Saturday, July 18, 2009

LIFE LESSON

We’ve had a wonderful week with Sis---we laughed and talked, we looked at all the old pictures and gave them names, with aid of the big magnifiers in on Chris' antique Photo Stuff shelf and with a lot of is its and could that bes and he really looks like the Buford sides.

We’ve cooked some, not a lot but fun and nice to sit down all together to the familiar table with pulled pork and made-like-Mother-did baked beans and potato salad with a hint of the allspice-and-clove pickles from our childhood pantries.

We ordered in Chinese, we stepped out to the immense “tomato hedge” for the dusky-ripe heaviness of the same tomatoes which Mammaw planted in her lush garden. We had BLT’s for breakfast; we breakfasted on donut holes and pastries brought home warm by Caro, we shared meals with our BabyGirl.
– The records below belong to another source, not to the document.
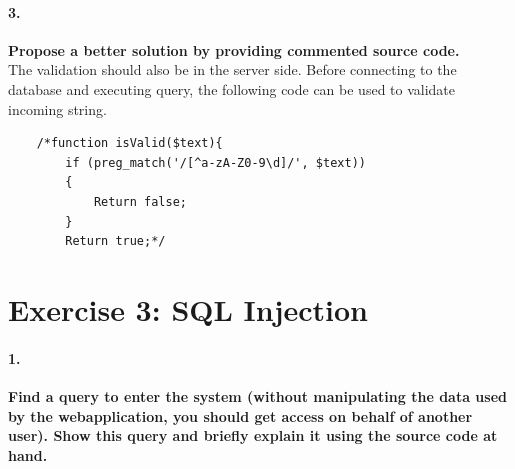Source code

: \documentclass[12pt]{report}
\begin{document}
	\paragraph*{3.} {\bf Propose a better solution by providing commented source code.}\\
		The validation should also be in the server side. Before connecting to the database and executing query, the following code can be used to validate incoming string.
	
	\begin{lstlisting}
	/*function isValid($text){
		if (preg_match('/[^a-zA-Z0-9\d]/', $text))
		{
			Return false;	
		}
		Return true;*/
	\end{lstlisting}
	
	\newpage
	
	\section*{Exercise 3: SQL Injection}
	
	\paragraph*{1.} {\bf Find a query to enter the system (without manipulating the data used by the webapplication, you should get access on behalf of another user). Show this query and briefly explain it using the source code at hand.}\\
	
\end{document}

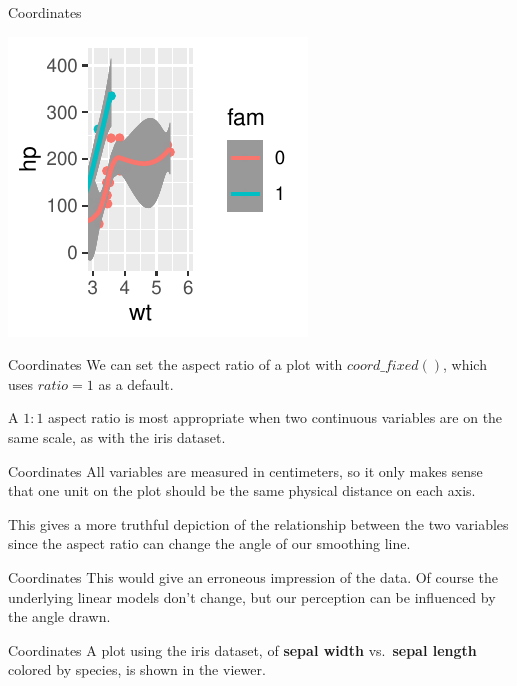 \documentclass[
  ignorenonframetext,
]{beamer}
\begin{document}
\begin{frame}[fragile]{Coordinates}
\begin{center}\includegraphics[width=0.5\linewidth]{Figs/unnamed-chunk-40-1} \end{center}
\end{frame}

\begin{frame}{Coordinates}
\label{coordinates-9}
We can set the aspect ratio of a plot with \(coord\_fixed()\), which
uses \(ratio = 1\) as a default.

A \(1:1\) aspect ratio is most appropriate when two continuous variables
are on the same scale, as with the iris dataset.
\end{frame}

\begin{frame}{Coordinates}
\label{coordinates-10}
All variables are measured in centimeters, so it only makes sense that
one unit on the plot should be the same physical distance on each axis.

This gives a more truthful depiction of the relationship between the two
variables since the aspect ratio can change the angle of our smoothing
line.
\end{frame}

\begin{frame}{Coordinates}
\label{coordinates-11}
This would give an erroneous impression of the data. Of course the
underlying linear models don't change, but our perception can be
influenced by the angle drawn.
\end{frame}

\begin{frame}{Coordinates}
\label{coordinates-12}
A plot using the iris dataset, of \textbf{sepal width} vs.~\textbf{sepal
length} colored by species, is shown in the viewer.
\end{frame}
\end{document}
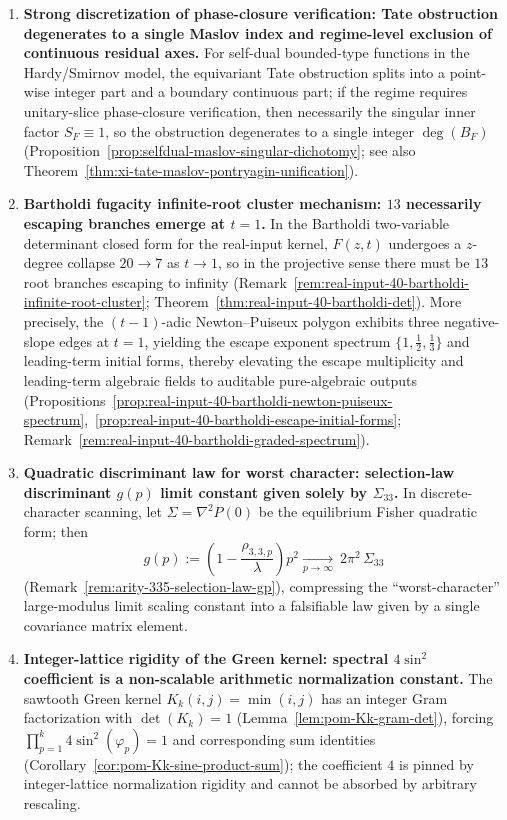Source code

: \begin{enumerate}
  \item \textbf{Strong discretization of phase-closure verification: Tate obstruction degenerates to a single Maslov index and regime-level exclusion of continuous residual axes.}
  For self-dual bounded-type functions in the Hardy/Smirnov model, the equivariant Tate obstruction splits into a point-wise integer part and a boundary continuous part; if the regime requires unitary-slice phase-closure verification, then necessarily the singular inner factor \(S_F\equiv 1\), so the obstruction degenerates to a single integer \(\deg(B_F)\) (Proposition~\ref{prop:selfdual-maslov-singular-dichotomy}; see also Theorem~\ref{thm:xi-tate-maslov-pontryagin-unification}).

  \item \textbf{Bartholdi fugacity infinite-root cluster mechanism: \texorpdfstring{$13$}{13} necessarily escaping branches emerge at \texorpdfstring{$t=1$}{t=1}.}
  In the Bartholdi two-variable determinant closed form for the real-input kernel, \(F(z,t)\) undergoes a \(z\)-degree collapse \(20\to 7\) as \(t\to 1\), so in the projective sense there must be \(13\) root branches escaping to infinity (Remark~\ref{rem:real-input-40-bartholdi-infinite-root-cluster}; Theorem~\ref{thm:real-input-40-bartholdi-det}).
  More precisely, the \((t-1)\)-adic Newton--Puiseux polygon exhibits three negative-slope edges at \(t=1\), yielding the escape exponent spectrum \(\{1,\tfrac12,\tfrac13\}\) and leading-term initial forms, thereby elevating the escape multiplicity and leading-term algebraic fields to auditable pure-algebraic outputs (Propositions~\ref{prop:real-input-40-bartholdi-newton-puiseux-spectrum},~\ref{prop:real-input-40-bartholdi-escape-initial-forms}; Remark~\ref{rem:real-input-40-bartholdi-graded-spectrum}).

  \item \textbf{Quadratic discriminant law for worst character: selection-law discriminant \texorpdfstring{$g(p)$}{g(p)} limit constant given solely by \texorpdfstring{$\Sigma_{33}$}{Sigma33}.}
  In discrete-character scanning, let \(\Sigma=\nabla^2P(0)\) be the equilibrium Fisher quadratic form; then
  \[
  g(p):=\left(1-\frac{\rho_{3,3,p}}{\lambda}\right)p^2
  \xrightarrow[p\to\infty]{}\ 2\pi^2\,\Sigma_{33}
  \]
  (Remark~\ref{rem:arity-335-selection-law-gp}), compressing the ``worst-character'' large-modulus limit scaling constant into a falsifiable law given by a single covariance matrix element.

  \item \textbf{Integer-lattice rigidity of the Green kernel: spectral \texorpdfstring{$4\sin^2$}{4 sin^2} coefficient is a non-scalable arithmetic normalization constant.}
  The sawtooth Green kernel \(K_k(i,j)=\min(i,j)\) has an integer Gram factorization with \(\det(K_k)=1\) (Lemma~\ref{lem:pom-Kk-gram-det}), forcing
  \(\prod_{p=1}^k 4\sin^2(\varphi_p)=1\)
  and corresponding sum identities (Corollary~\ref{cor:pom-Kk-sine-product-sum});
  the coefficient \(4\) is pinned by integer-lattice normalization rigidity and cannot be absorbed by arbitrary rescaling.
\end{enumerate}

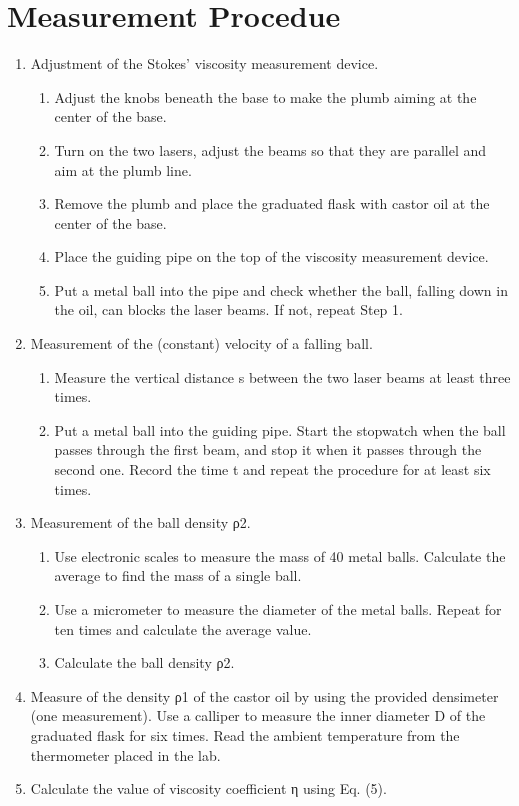 \section{Measurement Procedue}


\begin{enumerate}
\item Adjustment of the Stokes’ viscosity measurement device.

\begin{enumerate}
\item Adjust the knobs beneath the base to make the plumb aiming at the center of the base.
\item Turn on the two lasers, adjust the beams so that they are parallel and aim at the plumb line.
\item Remove the plumb and place the graduated flask with castor oil at the center of the base.
\item Place the guiding pipe on the top of the viscosity measurement device.
\item Put a metal ball into the pipe and check whether the ball, falling down in
  the oil, can blocks the laser beams. If not, repeat Step 1.
\end{enumerate}

\item Measurement of the (constant) velocity of a falling ball.

\begin{enumerate}
\item Measure the vertical distance s between the two laser beams at least three
  times. 
\item Put a metal ball into the guiding pipe. Start the stopwatch when the ball 
  passes through the first beam, and stop it when it passes through the second
  one. Record the time t and repeat the procedure for at least six times. 
\end{enumerate}

\item Measurement of the ball density ρ2.

\begin{enumerate}
\item Use electronic scales to measure the mass of 40 metal balls. Calculate the
  average to find the mass of a single ball. 
\item Use a micrometer to measure the diameter of the metal balls. Repeat for
  ten times and calculate the average value. 
\item Calculate the ball density ρ2.
\end{enumerate}

\item Measure of the density ρ1 of the castor oil by using the provided
  densimeter (one measurement). Use a calliper to measure the inner diameter D
  of the graduated flask for six times. Read the ambient temperature from the
  thermometer placed in the lab. 
\item Calculate the value of viscosity coefficient η using Eq. (5).

\end{enumerate}

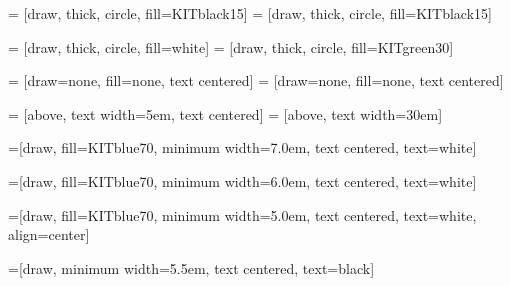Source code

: 








 = [draw, thick, circle, fill=KITblack15]
 = [draw, thick, circle, fill=KITblack15]

 = [draw, thick, circle, fill=white]
 = [draw, thick, circle, fill=KITgreen30]

 = [draw=none, fill=none, text centered]
 = [draw=none, fill=none, text centered]

 = [above, text width=5em, text centered]
 = [above, text width=30em]

=[draw, fill=KITblue70, minimum width=7.0em, text centered, 
	text=white]

=[draw, fill=KITblue70, minimum width=6.0em, text centered, 
	text=white]

=[draw, fill=KITblue70, minimum width=5.0em, text centered, 
	text=white, align=center]

=[draw, minimum width=5.5em, text centered, 
	text=black]

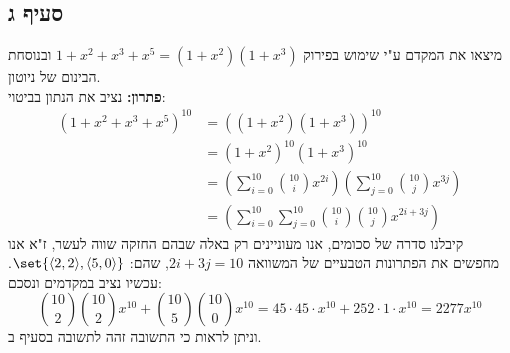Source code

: \documentclass{article}
\DeclarePairedDelimiter\set\{\}
\begin{document}
	\subsection*{סעיף ג}
	מיצאו את המקדם ע"י שימוש בפירוק $1+x^2+x^3+x^5 = (1+x^2)(1+x^3)$ ובנוסחת הבינום של ניוטון. \\
	\textbf{פתרון:}
	נציב את הנתון בביטוי:
	\begin{align*}
		(1+x^2+x^3+x^5)^{10} &=
		((1+x^2)(1+x^3))^{10} \\
		&= (1+x^2)^{10}(1+x^3)^{10} \\
		&=
		\left( \sum_{i=0}^{10} {10 \choose i} x^{2i}  \right)
		\left( \sum_{j=0}^{10} {10 \choose j} x^{3j}  \right) \\
		&= \left( \sum_{i=0}^{10} \sum_{j=0}^{10}  {10 \choose i}{10 \choose j} x^{2i+3j} \right)
	\end{align*}
	קיבלנו סדרה של סכומים, אנו מעוניינים רק באלה שבהם החזקה שווה לעשר, ז"א אנו מחפשים את הפתרונות הטבעיים של המשוואה
	$2i + 3j = 10$, שהם: $\set{\ang{2,2}, \ang{5, 0}}$.
	עכשיו נציב במקדמים ונסכם:
	\[
		{10 \choose 2}{10 \choose 2} x^{10} + {10 \choose 5}{10 \choose 0} x^{10} =
		45 \cdot 45 \cdot x^{10} + 252 \cdot 1 \cdot x^{10} = 2277x^{10}
	\]
	וניתן לראות כי התשובה זהה לתשובה בסעיף ב.


	
\end{document}
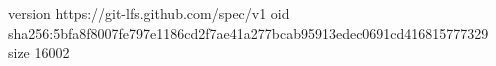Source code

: version https://git-lfs.github.com/spec/v1
oid sha256:5bfa8f8007fe797e1186cd2f7ae41a277bcab95913edec0691cd416815777329
size 16002
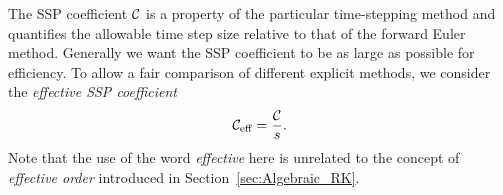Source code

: 
The SSP coefficient $\mathcal{C}$ is a property of the particular
time-stepping method and quantifies the allowable time step size relative 
to that of the forward Euler method.
Generally we want the SSP coefficient to be as large as possible for efficiency.
To allow a fair comparison of different explicit methods, we consider the 
\emph{effective SSP coefficient}
\begin{align*}
	\mathcal{C}_{\text{eff}} = \frac{\mathcal{C}}{s}.
\end{align*}
Note that the use of the word \emph{effective} here is unrelated to the 
concept of \emph{effective order} introduced in Section~\ref{sec:Algebraic_RK}.


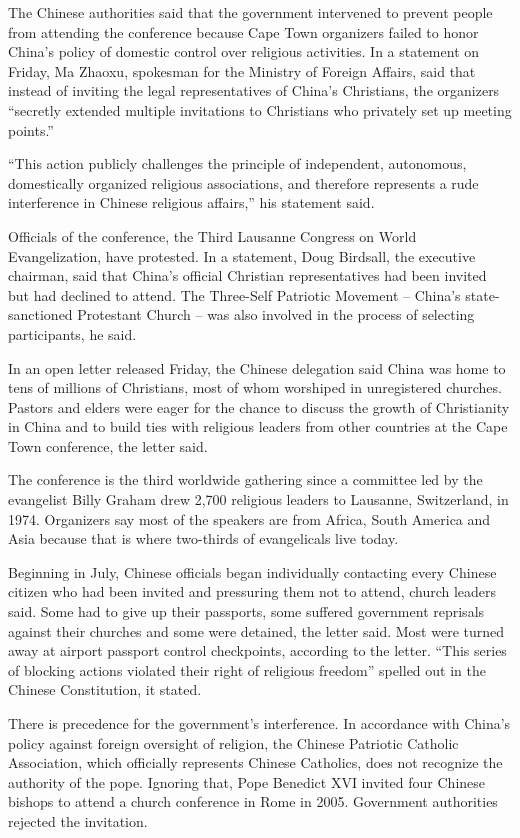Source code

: ﻿\documentclass[12pt]{article}
\begin{document}
The Chinese authorities said that the government intervened to prevent people from attending the
conference because Cape Town organizers failed to honor China's policy of domestic control over
religious activities. In a statement on Friday, Ma Zhaoxu, spokesman for the Ministry of Foreign
Affairs, said that instead of inviting the legal representatives of China's Christians, the
organizers ``secretly extended multiple invitations to Christians who privately set up meeting
points.''

``This action publicly challenges the principle of independent, autonomous, domestically organized
religious associations, and therefore represents a rude interference in Chinese religious affairs,''
his statement said.

Officials of the conference, the Third Lausanne Congress on World Evangelization, have protested. In
a statement, Doug Birdsall, the executive chairman, said that China's official Christian
representatives had been invited but had declined to attend. The Three-Self Patriotic Movement --
China's state-sanctioned Protestant Church -- was also involved in the process of selecting
participants, he said.

In an open letter released Friday, the Chinese delegation said China was home to tens of millions of
Christians, most of whom worshiped in unregistered churches. Pastors and elders were eager for the
chance to discuss the growth of Christianity in China and to build ties with religious leaders from
other countries at the Cape Town conference, the letter said.

The conference is the third worldwide gathering since a committee led by the evangelist Billy Graham
drew 2,700 religious leaders to Lausanne, Switzerland, in 1974. Organizers say most of the speakers
are from Africa, South America and Asia because that is where two-thirds of evangelicals live today.

Beginning in July, Chinese officials began individually contacting every Chinese citizen who had
been invited and pressuring them not to attend, church leaders said. Some had to give up their
passports, some suffered government reprisals against their churches and some were detained, the
letter said. Most were turned away at airport passport control checkpoints, according to the letter.
``This series of blocking actions violated their right of religious freedom'' spelled out in the
Chinese Constitution, it stated.

There is precedence for the government's interference. In accordance with China's policy against
foreign oversight of religion, the Chinese Patriotic Catholic Association, which officially
represents Chinese Catholics, does not recognize the authority of the pope. Ignoring that, Pope
Benedict XVI invited four Chinese bishops to attend a church conference in Rome in 2005. Government
authorities rejected the invitation.
\end{document}

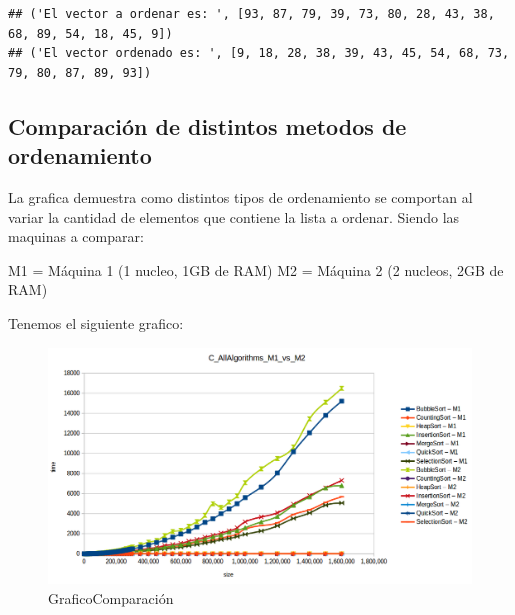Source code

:\documentclass[
]{article}
\begin{document}
\begin{verbatim}
## ('El vector a ordenar es: ', [93, 87, 79, 39, 73, 80, 28, 43, 38, 68, 89, 54, 18, 45, 9])
## ('El vector ordenado es: ', [9, 18, 28, 38, 39, 43, 45, 54, 68, 73, 79, 80, 87, 89, 93])
\end{verbatim}

\hypertarget{comparaciuxf3n-de-distintos-metodos-de-ordenamiento}{%
\subsection{Comparación de distintos metodos de
ordenamiento}\label{comparaciuxf3n-de-distintos-metodos-de-ordenamiento}}

La grafica demuestra como distintos tipos de ordenamiento se comportan
al variar la cantidad de elementos que contiene la lista a ordenar.
Siendo las maquinas a comparar:

M1 = Máquina 1 (1 nucleo, 1GB de RAM) M2 = Máquina 2 (2 nucleos, 2GB de
RAM)

Tenemos el siguiente grafico:

\begin{figure}
\centering
\includegraphics{./images/allAlgorithms_M1_M2.png}
\caption{GraficoComparación}
\end{figure}
\end{document}
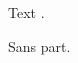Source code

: \documentclass{article}
\begin{document}
Text \cite{a}.


\renewcommand\familydefault{\sfdefault}\normalfont
Sans part.
\end{document}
Sis and I strolled around the back to our little neighborhood Chinese buffet one evening that Chris was out of town, and sat for two hours, long after the General's chicken had disappeared and the plates been whisked away, telling each other in detail after twenty-some-years-each, how we met our mates and how they proposed and how we DON'T remember life without them.

This morning we met them all for a long leisurely breakfast of Eggs Benedict and omelets and soups and quesadillas, taking turns with little jaunts out to the deserted patio of the restaurant to help expend some of that two-year-old energy and soak in the still-cool sunshine.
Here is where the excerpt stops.